В это время в разговор вмешался Бономи и напомнил, что уже без десяти семь и президенту, возможно, уже пора ужинать — к последней реплике этой мизансцены парочка из ЦРУ отнеслась с полным пониманием. После долгих часов нервного напряжения президенту требовался отдых, да и сами врачи тоже почувствовали голод.
— Вы сможете вернуться сегодня в девять тридцать, чтобы продолжить ваш доклад? — спросил генерал Бономи. — Или вы предпочитаете поужинать здесь?
Доктор Осгуд улыбнулась по-матерински озабоченно и покачала головой.
— Я предпочитаю поужинать с детьми, — сладко ответила она. — Воскресный вечер, воскресный ужин в кругу семьи — это наша традиция.
Оба психоаналитика уже выходили из кабинета, когда Стивенс задал последний вопрос.

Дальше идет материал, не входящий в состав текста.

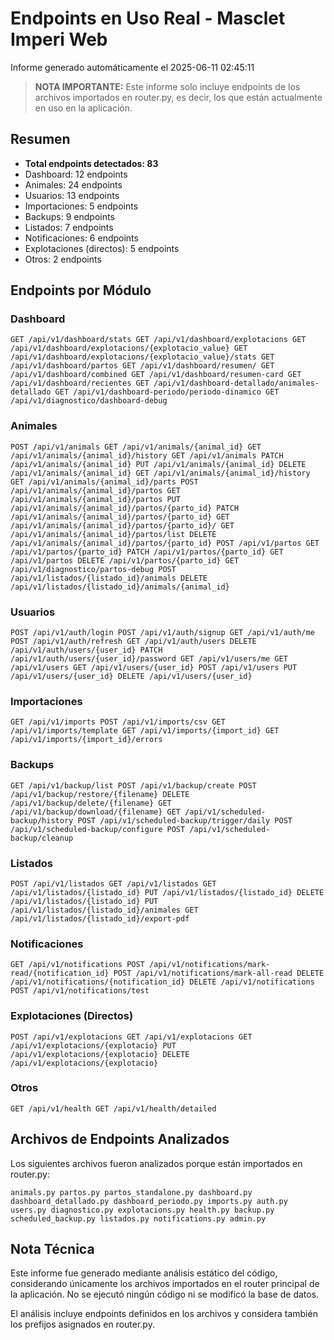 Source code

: # Endpoints en Uso Real - Masclet Imperi Web

Informe generado automáticamente el 2025-06-11 02:45:11

> **NOTA IMPORTANTE:** Este informe solo incluye endpoints de los archivos importados en router.py, es decir, los que están actualmente en uso en la aplicación.

## Resumen

- **Total endpoints detectados: 83**
- Dashboard: 12 endpoints
- Animales: 24 endpoints
- Usuarios: 13 endpoints
- Importaciones: 5 endpoints
- Backups: 9 endpoints
- Listados: 7 endpoints
- Notificaciones: 6 endpoints
- Explotaciones (directos): 5 endpoints
- Otros: 2 endpoints

## Endpoints por Módulo

### Dashboard

`
GET /api/v1/dashboard/stats
GET /api/v1/dashboard/explotacions
GET /api/v1/dashboard/explotacions/{explotacio_value}
GET /api/v1/dashboard/explotacions/{explotacio_value}/stats
GET /api/v1/dashboard/partos
GET /api/v1/dashboard/resumen/
GET /api/v1/dashboard/combined
GET /api/v1/dashboard/resumen-card
GET /api/v1/dashboard/recientes
GET /api/v1/dashboard-detallado/animales-detallado
GET /api/v1/dashboard-periodo/periodo-dinamico
GET /api/v1/diagnostico/dashboard-debug
`

### Animales

`
POST /api/v1/animals
GET /api/v1/animals/{animal_id}
GET /api/v1/animals/{animal_id}/history
GET /api/v1/animals
PATCH /api/v1/animals/{animal_id}
PUT /api/v1/animals/{animal_id}
DELETE /api/v1/animals/{animal_id}
GET /api/v1/animals/{animal_id}/history
GET /api/v1/animals/{animal_id}/parts
POST /api/v1/animals/{animal_id}/partos
GET /api/v1/animals/{animal_id}/partos
PUT /api/v1/animals/{animal_id}/partos/{parto_id}
PATCH /api/v1/animals/{animal_id}/partos/{parto_id}
GET /api/v1/animals/{animal_id}/partos/{parto_id}/
GET /api/v1/animals/{animal_id}/partos/list
DELETE /api/v1/animals/{animal_id}/partos/{parto_id}
POST /api/v1/partos
GET /api/v1/partos/{parto_id}
PATCH /api/v1/partos/{parto_id}
GET /api/v1/partos
DELETE /api/v1/partos/{parto_id}
GET /api/v1/diagnostico/partos-debug
POST /api/v1/listados/{listado_id}/animals
DELETE /api/v1/listados/{listado_id}/animals/{animal_id}
`

### Usuarios

`
POST /api/v1/auth/login
POST /api/v1/auth/signup
GET /api/v1/auth/me
POST /api/v1/auth/refresh
GET /api/v1/auth/users
DELETE /api/v1/auth/users/{user_id}
PATCH /api/v1/auth/users/{user_id}/password
GET /api/v1/users/me
GET /api/v1/users
GET /api/v1/users/{user_id}
POST /api/v1/users
PUT /api/v1/users/{user_id}
DELETE /api/v1/users/{user_id}
`

### Importaciones

`
GET /api/v1/imports
POST /api/v1/imports/csv
GET /api/v1/imports/template
GET /api/v1/imports/{import_id}
GET /api/v1/imports/{import_id}/errors
`

### Backups

`
GET /api/v1/backup/list
POST /api/v1/backup/create
POST /api/v1/backup/restore/{filename}
DELETE /api/v1/backup/delete/{filename}
GET /api/v1/backup/download/{filename}
GET /api/v1/scheduled-backup/history
POST /api/v1/scheduled-backup/trigger/daily
POST /api/v1/scheduled-backup/configure
POST /api/v1/scheduled-backup/cleanup
`

### Listados

`
POST /api/v1/listados
GET /api/v1/listados
GET /api/v1/listados/{listado_id}
PUT /api/v1/listados/{listado_id}
DELETE /api/v1/listados/{listado_id}
PUT /api/v1/listados/{listado_id}/animales
GET /api/v1/listados/{listado_id}/export-pdf
`

### Notificaciones

`
GET /api/v1/notifications
POST /api/v1/notifications/mark-read/{notification_id}
POST /api/v1/notifications/mark-all-read
DELETE /api/v1/notifications/{notification_id}
DELETE /api/v1/notifications
POST /api/v1/notifications/test
`

### Explotaciones (Directos)

`
POST /api/v1/explotacions
GET /api/v1/explotacions
GET /api/v1/explotacions/{explotacio}
PUT /api/v1/explotacions/{explotacio}
DELETE /api/v1/explotacions/{explotacio}
`

### Otros

`
GET /api/v1/health
GET /api/v1/health/detailed
`

## Archivos de Endpoints Analizados

Los siguientes archivos fueron analizados porque están importados en router.py:

`
animals.py
partos.py
partos_standalone.py
dashboard.py
dashboard_detallado.py
dashboard_periodo.py
imports.py
auth.py
users.py
diagnostico.py
explotacions.py
health.py
backup.py
scheduled_backup.py
listados.py
notifications.py
admin.py
`

## Nota Técnica

Este informe fue generado mediante análisis estático del código, considerando únicamente los archivos importados en el router principal de la aplicación. No se ejecutó ningún código ni se modificó la base de datos.

El análisis incluye endpoints definidos en los archivos y considera también los prefijos asignados en router.py.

— Доктор Осгуд, я не хочу показаться любопытным, но скажите: чем занимается ваш муж?
Она снова очень мило улыбнулась.
— Ну, он тоже психоаналитик — в Управлении, — ответила она, подхватив доктора Э. 3. Пинни под руку с нескрываемой нежностью.
Когда дверь за удалившимися посетителями закрылась, президент и его помощник переглянулись.

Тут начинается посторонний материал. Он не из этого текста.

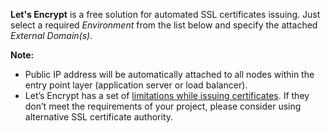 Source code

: **Let's Encrypt** is a free solution for automated SSL certificates issuing. 
Just select a required *Environment* from the list below and specify the attached *External Domain(s)*.  

**Note:** 
* Public IP address will be automatically attached to all nodes within the entry point layer (application server or load balancer).
* Let’s Encrypt has a set of [limitations while issuing certificates](https://letsencrypt.org/docs/rate-limits/). If they don’t meet the requirements of your project, please consider using alternative SSL certificate authority.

— Они, наверное, очень скромные порядочные люди, Винс, чего о вас не скажешь, генерал!
Бывший ведомый Дэвида Стивенса ухмыльнулся.

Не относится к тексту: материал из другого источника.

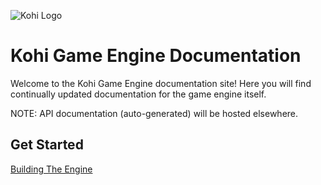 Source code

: ![Kohi Logo](https://kohiengine.com/images/kohi_logo_cropped_black_transparent.png)

# Kohi Game Engine Documentation

Welcome to the Kohi Game Engine documentation site!
Here you will find continually updated documentation for the
game engine itself.

NOTE: API documentation (auto-generated) will be hosted elsewhere.

## Get Started
[Building The Engine](building/building.md)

— Это точно, мистер президент. Я один из тех безжалостных мясников, засевших в бессердечном военном истеблишменте, который только и делает, что загрязняет окружающую среду да притесняет цветных и волосатиков-хиппи. Мое хобби, сэр, — вытаптывать цветочные клумбы.
Стивенс мысленно вернулся к тому, о чем говорили психоаналитики.
— Эти милые серьезные люди… которые считают, что президент Соединенных Штатов должен быть способен на все, включая детоубийство и каннибализм… так вот, эти люди, возможно, навели нас на след, Винс.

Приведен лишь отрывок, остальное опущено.